Task to carry out: Copy out all lines of the records in which the word "search" appears.

Given data:

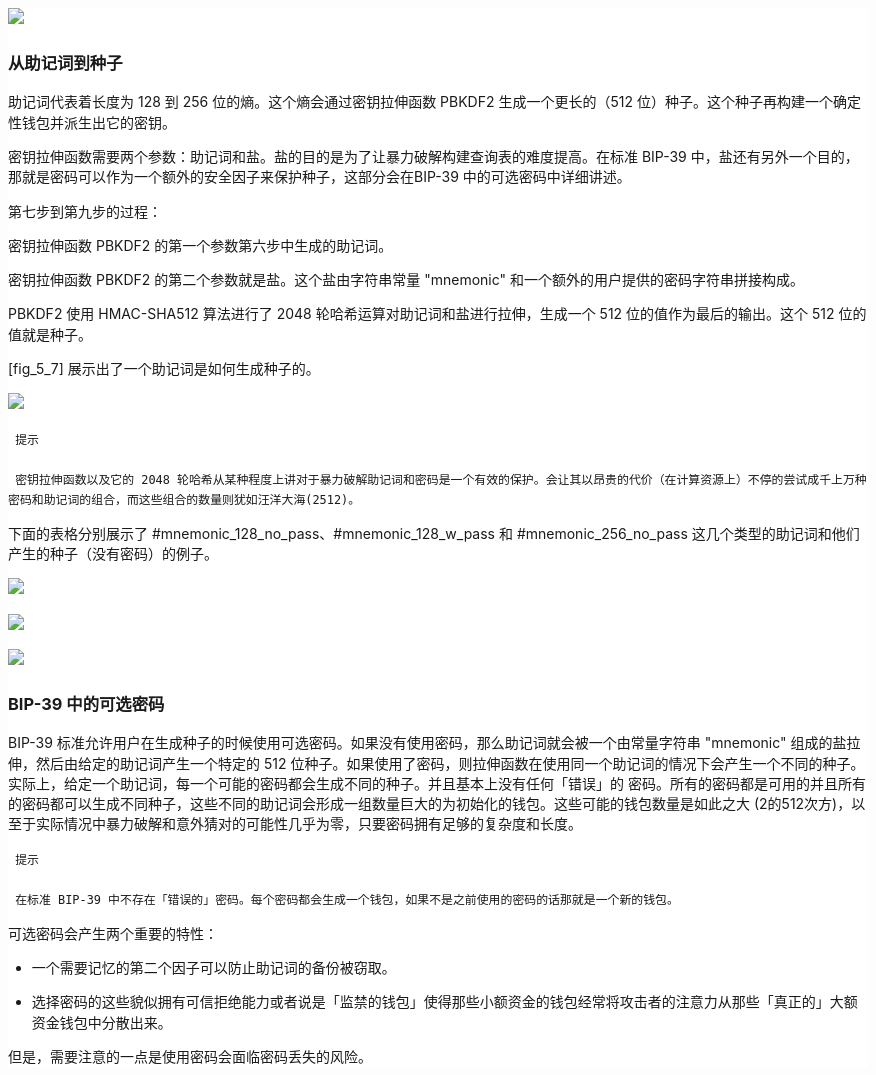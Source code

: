 
![](https://i.imgur.com/LUT3Zm8.png)


### 从助记词到种子

助记词代表着长度为 128 到 256 位的熵。这个熵会通过密钥拉伸函数 PBKDF2 生成一个更长的（512 位）种子。这个种子再构建一个确定性钱包并派生出它的密钥。

密钥拉伸函数需要两个参数：助记词和盐。盐的目的是为了让暴力破解构建查询表的难度提高。在标准 BIP-39 中，盐还有另外一个目的，那就是密码可以作为一个额外的安全因子来保护种子，这部分会在BIP-39 中的可选密码中详细讲述。

第七步到第九步的过程：


密钥拉伸函数 PBKDF2 的第一个参数第六步中生成的助记词。


密钥拉伸函数 PBKDF2 的第二个参数就是盐。这个盐由字符串常量 "mnemonic" 和一个额外的用户提供的密码字符串拼接构成。


PBKDF2 使用 HMAC-SHA512 算法进行了 2048 轮哈希运算对助记词和盐进行拉伸，生成一个 512 位的值作为最后的输出。这个 512 位的值就是种子。


[fig_5_7] 展示出了一个助记词是如何生成种子的。

![](https://i.imgur.com/kEs8VIU.png)

     提示

     密钥拉伸函数以及它的 2048 轮哈希从某种程度上讲对于暴力破解助记词和密码是一个有效的保护。会让其以昂贵的代价（在计算资源上）不停的尝试成千上万种密码和助记词的组合，而这些组合的数量则犹如汪洋大海(2512)。

下面的表格分别展示了 #mnemonic_128_no_pass、#mnemonic_128_w_pass 和 #mnemonic_256_no_pass 这几个类型的助记词和他们产生的种子（没有密码）的例子。

![](https://i.imgur.com/F0387Ex.png)

![](https://i.imgur.com/fVASErO.png)

![](https://i.imgur.com/NAhVxRY.png)

### BIP-39 中的可选密码
BIP-39 标准允许用户在生成种子的时候使用可选密码。如果没有使用密码，那么助记词就会被一个由常量字符串 "mnemonic" 组成的盐拉伸，然后由给定的助记词产生一个特定的 512 位种子。如果使用了密码，则拉伸函数在使用同一个助记词的情况下会产生一个不同的种子。实际上，给定一个助记词，每一个可能的密码都会生成不同的种子。并且基本上没有任何「错误」的 密码。所有的密码都是可用的并且所有的密码都可以生成不同种子，这些不同的助记词会形成一组数量巨大的为初始化的钱包。这些可能的钱包数量是如此之大 (2的512次方)，以至于实际情况中暴力破解和意外猜对的可能性几乎为零，只要密码拥有足够的复杂度和长度。

     提示

     在标准 BIP-39 中不存在「错误的」密码。每个密码都会生成一个钱包，如果不是之前使用的密码的话那就是一个新的钱包。

可选密码会产生两个重要的特性：


- 一个需要记忆的第二个因子可以防止助记词的备份被窃取。


- 选择密码的这些貌似拥有可信拒绝能力或者说是「监禁的钱包」使得那些小额资金的钱包经常将攻击者的注意力从那些「真正的」大额资金钱包中分散出来。


但是，需要注意的一点是使用密码会面临密码丢失的风险。
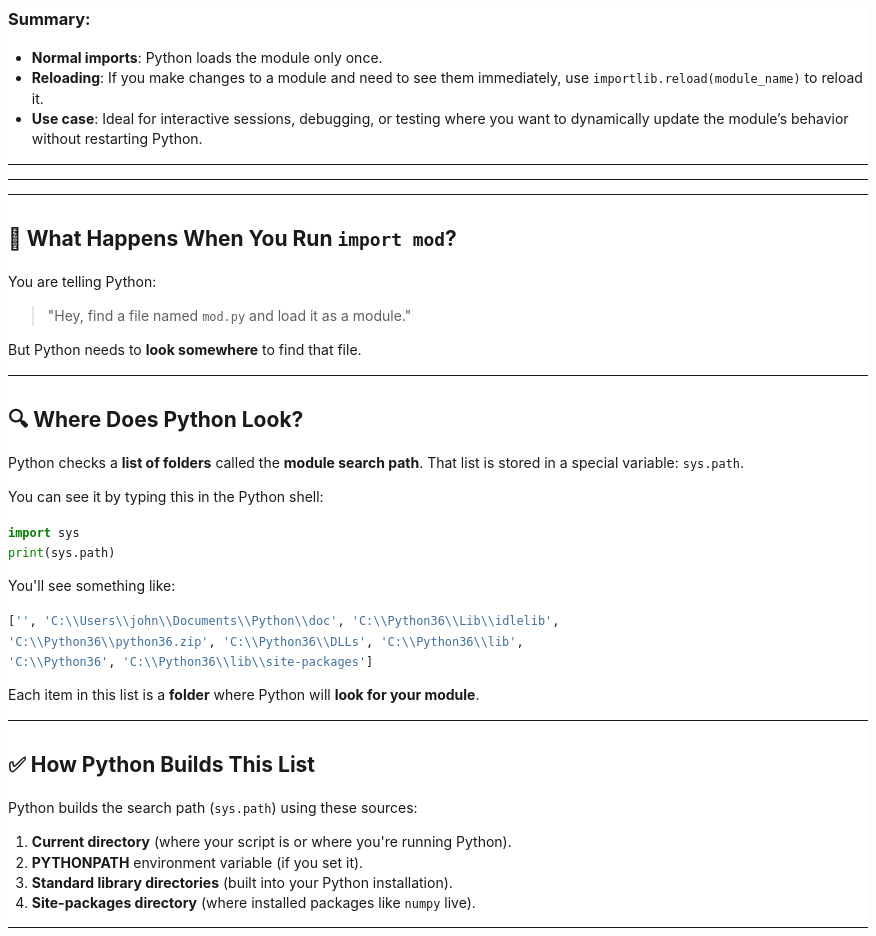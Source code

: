 ### Summary:

- **Normal imports**: Python loads the module only once.
- **Reloading**: If you make changes to a module and need to see them immediately, use `importlib.reload(module_name)` to reload it.
- **Use case**: Ideal for interactive sessions, debugging, or testing where you want to dynamically update the module’s behavior without restarting Python.

---

---

---

## 🧠 What Happens When You Run `import mod`?

You are telling Python:

> "Hey, find a file named `mod.py` and load it as a module."

But Python needs to **look somewhere** to find that file.

---

## 🔍 Where Does Python Look?

Python checks a **list of folders** called the **module search path**. That list is stored in a special variable: `sys.path`.

You can see it by typing this in the Python shell:

```python
import sys
print(sys.path)
```

You'll see something like:

```python
['', 'C:\\Users\\john\\Documents\\Python\\doc', 'C:\\Python36\\Lib\\idlelib',
'C:\\Python36\\python36.zip', 'C:\\Python36\\DLLs', 'C:\\Python36\\lib',
'C:\\Python36', 'C:\\Python36\\lib\\site-packages']
```

Each item in this list is a **folder** where Python will **look for your module**.

---

## ✅ How Python Builds This List

Python builds the search path (`sys.path`) using these sources:

1. **Current directory** (where your script is or where you're running Python).
2. **PYTHONPATH** environment variable (if you set it).
3. **Standard library directories** (built into your Python installation).
4. **Site-packages directory** (where installed packages like `numpy` live).

---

Result below:
Python checks a **list of folders** called the **module search path**. That list is stored in a special variable: `sys.path`.
Python builds the search path (`sys.path`) using these sources:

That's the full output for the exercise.